Fugas - dicas dos leitores

Vaticano, o Estado-assombro

Por Maria João Castro

O sol desponta no horizonte quando subimos as escadas do metro do Vaticano.

Uma aragem fresca e translúcida acompanha a caminhada até um dos seus ex-líbris. O Vaticano, o Estado independente mais pequeno do mundo, baluarte da religião católica, possui uma das maiores e mais preciosas colecções de arte do mundo. Da praça da basílica destacam-se duas colunatas laterais, como braços da igreja que se abrem para enlaçar os fiéis e peregrinos do mundo inteiro.

A maior abadia do mundo mostra no seu interior o esplendor de Roma, numa depurada exibição do poder papal. Na primeira capela, à direita, a Pietà de Miguel Ângelo resguarda-se atrás de um vidro protector. Adiante, sobressai o baldaquino de Bernini e, por cima, a cúpula de Miguel Ângelo. Observo atentamente ao meu redor: escorrega-se entre a santidade e o pecado.
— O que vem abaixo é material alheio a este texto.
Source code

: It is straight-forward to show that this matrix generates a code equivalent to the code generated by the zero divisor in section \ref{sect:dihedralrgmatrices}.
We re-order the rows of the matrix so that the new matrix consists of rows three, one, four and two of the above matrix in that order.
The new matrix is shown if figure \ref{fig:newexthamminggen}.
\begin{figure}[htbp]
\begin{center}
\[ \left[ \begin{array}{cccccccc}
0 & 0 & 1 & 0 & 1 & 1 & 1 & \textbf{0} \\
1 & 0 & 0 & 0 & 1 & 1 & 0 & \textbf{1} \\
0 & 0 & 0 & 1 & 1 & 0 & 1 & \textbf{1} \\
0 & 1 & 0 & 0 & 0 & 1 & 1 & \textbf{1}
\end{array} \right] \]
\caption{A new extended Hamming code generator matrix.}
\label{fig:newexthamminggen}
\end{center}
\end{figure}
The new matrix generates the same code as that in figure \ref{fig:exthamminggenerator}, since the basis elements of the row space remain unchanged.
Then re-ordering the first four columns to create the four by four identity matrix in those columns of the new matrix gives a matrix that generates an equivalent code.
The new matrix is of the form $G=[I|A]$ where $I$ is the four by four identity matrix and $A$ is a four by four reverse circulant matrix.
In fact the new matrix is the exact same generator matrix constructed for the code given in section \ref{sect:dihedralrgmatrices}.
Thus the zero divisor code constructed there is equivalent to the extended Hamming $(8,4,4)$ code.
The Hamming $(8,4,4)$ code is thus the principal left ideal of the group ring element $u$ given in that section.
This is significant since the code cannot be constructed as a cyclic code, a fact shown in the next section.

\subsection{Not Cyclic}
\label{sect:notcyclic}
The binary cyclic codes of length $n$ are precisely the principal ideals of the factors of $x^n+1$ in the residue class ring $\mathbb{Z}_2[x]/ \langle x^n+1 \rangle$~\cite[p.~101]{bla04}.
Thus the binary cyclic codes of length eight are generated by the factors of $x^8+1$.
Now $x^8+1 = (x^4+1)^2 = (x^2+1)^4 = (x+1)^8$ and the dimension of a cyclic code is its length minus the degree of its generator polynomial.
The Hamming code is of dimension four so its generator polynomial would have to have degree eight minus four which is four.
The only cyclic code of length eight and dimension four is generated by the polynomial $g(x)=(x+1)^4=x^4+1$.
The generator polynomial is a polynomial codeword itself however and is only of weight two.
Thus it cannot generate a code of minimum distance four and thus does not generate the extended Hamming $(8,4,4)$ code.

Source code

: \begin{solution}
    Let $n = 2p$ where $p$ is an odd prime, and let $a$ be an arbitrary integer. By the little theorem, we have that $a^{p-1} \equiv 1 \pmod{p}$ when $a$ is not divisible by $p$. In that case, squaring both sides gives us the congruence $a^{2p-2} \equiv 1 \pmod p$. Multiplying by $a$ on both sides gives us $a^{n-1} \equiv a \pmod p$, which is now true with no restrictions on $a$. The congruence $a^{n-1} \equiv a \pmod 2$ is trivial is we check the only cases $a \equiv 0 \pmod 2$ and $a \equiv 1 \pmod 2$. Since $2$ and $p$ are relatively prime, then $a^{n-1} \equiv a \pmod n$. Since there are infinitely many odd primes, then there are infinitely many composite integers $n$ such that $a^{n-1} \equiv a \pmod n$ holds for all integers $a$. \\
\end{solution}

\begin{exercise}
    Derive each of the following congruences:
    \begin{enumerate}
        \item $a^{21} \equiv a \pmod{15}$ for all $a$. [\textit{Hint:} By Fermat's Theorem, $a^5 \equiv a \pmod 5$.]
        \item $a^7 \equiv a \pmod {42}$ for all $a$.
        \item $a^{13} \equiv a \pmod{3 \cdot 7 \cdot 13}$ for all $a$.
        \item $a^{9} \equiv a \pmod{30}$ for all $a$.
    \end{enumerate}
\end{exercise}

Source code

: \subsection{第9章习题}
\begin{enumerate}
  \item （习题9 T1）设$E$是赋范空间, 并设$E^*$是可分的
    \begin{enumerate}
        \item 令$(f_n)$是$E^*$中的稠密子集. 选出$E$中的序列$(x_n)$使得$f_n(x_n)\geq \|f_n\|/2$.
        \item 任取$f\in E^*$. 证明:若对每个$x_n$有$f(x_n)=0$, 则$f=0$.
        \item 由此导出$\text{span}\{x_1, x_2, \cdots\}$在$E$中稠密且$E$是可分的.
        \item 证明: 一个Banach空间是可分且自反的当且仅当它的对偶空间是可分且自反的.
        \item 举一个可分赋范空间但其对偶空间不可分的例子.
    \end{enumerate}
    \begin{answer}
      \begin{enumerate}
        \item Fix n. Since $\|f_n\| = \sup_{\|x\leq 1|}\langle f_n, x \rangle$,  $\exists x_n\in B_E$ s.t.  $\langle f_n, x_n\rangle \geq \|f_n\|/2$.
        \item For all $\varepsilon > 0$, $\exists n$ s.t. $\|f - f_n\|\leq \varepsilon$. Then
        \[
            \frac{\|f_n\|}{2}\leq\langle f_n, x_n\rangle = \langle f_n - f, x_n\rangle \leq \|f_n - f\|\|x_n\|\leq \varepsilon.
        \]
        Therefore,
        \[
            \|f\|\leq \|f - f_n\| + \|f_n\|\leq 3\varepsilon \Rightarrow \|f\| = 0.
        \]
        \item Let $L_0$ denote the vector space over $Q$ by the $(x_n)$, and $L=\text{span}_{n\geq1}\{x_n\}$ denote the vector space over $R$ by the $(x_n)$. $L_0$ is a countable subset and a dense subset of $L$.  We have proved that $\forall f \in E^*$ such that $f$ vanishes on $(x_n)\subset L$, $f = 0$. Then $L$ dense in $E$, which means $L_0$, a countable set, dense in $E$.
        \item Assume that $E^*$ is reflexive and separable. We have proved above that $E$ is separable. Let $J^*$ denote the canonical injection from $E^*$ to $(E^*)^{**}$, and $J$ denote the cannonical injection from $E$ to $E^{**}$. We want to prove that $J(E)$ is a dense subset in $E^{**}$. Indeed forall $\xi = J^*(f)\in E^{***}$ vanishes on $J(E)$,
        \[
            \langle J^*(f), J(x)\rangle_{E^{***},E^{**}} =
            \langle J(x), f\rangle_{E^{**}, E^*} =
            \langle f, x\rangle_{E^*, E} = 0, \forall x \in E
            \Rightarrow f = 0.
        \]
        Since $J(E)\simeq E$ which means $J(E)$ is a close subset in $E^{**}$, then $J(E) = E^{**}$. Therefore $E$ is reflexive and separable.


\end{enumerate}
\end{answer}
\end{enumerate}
Saio do templo. Tomo o elevador até ao terceiro andar para depois subir ainda 320 degraus até à cúpula. A magnífica simetria da colunata de Bernini pode ser convenientemente apreciada daqui: o rio ao fundo, os Museus do Vaticano vistos do alto, as villas dispersas entre o verde. A omnipresente multidão, numa onda luminosa de flashes e ao som dos zooms automáticos, procura encontrar o melhor ângulo para fotografá-lo, atravancando o pequeno corredor da cúpula.

A Capela Sistina situa-se no fim dos vários museus do Vaticano. A sua porta, ao abrir-se, solta um rescaldo de sonhos. Ao vivo, a sua pujança artística é bem mais grandiosa do que se possa imaginar. Mandada construir por Sisto IV, o recinto apresenta-se como uma obra incontornável de Miguel Ângelo, onde o mestre passou anos da sua vida entre andaimes e tintas. O seu tecto revela uma Criação de Adão orgulhosa, plena, revigorante. Nas paredes, os frescos estão assinados não só pelo pintor, mas também por Perugino e Botticelli, numa inegável prova do génio artístico. Olhando em direção ao Juízo Final, na parede ao fundo, admiro a mestria do trabalho; à volta, as janelas rasgadas por entre pinturas douradas e cenas da vida de Cristo, filtram os rasgos de luz de uma forma que dilata ainda mais o colorido e o recorte das figuras exibidas. Simultaneamente, a claridade faz saltar as imagens, transformando-as em modelos vivos, que passeiam entre nós como fantasmas multicolores ou sombras inocentes.

À saída, ainda percorro algumas alas dos Museus do Vaticano. Paro aqui e ali, arremessada pela quantidade e qualidade da produção artística que estas paredes encerram. Os minutos passam céleres e as portas do edifício são, enfim, encerradas.

Encontro-me de novo na praça desolada. Saio do Vaticano. A sua posição — Estado dentro de outro Estado — foi garantida pelo Tratado de Latrão, em 1929: chefiado pelo Papa, não é mais do que um grande quarteirão dentro de Roma. As ruas encontram-se agora desertas, convidando ao passeio, enquanto uma espessa neblina sugere espectros beatos, que rodopiam à nossa passagem.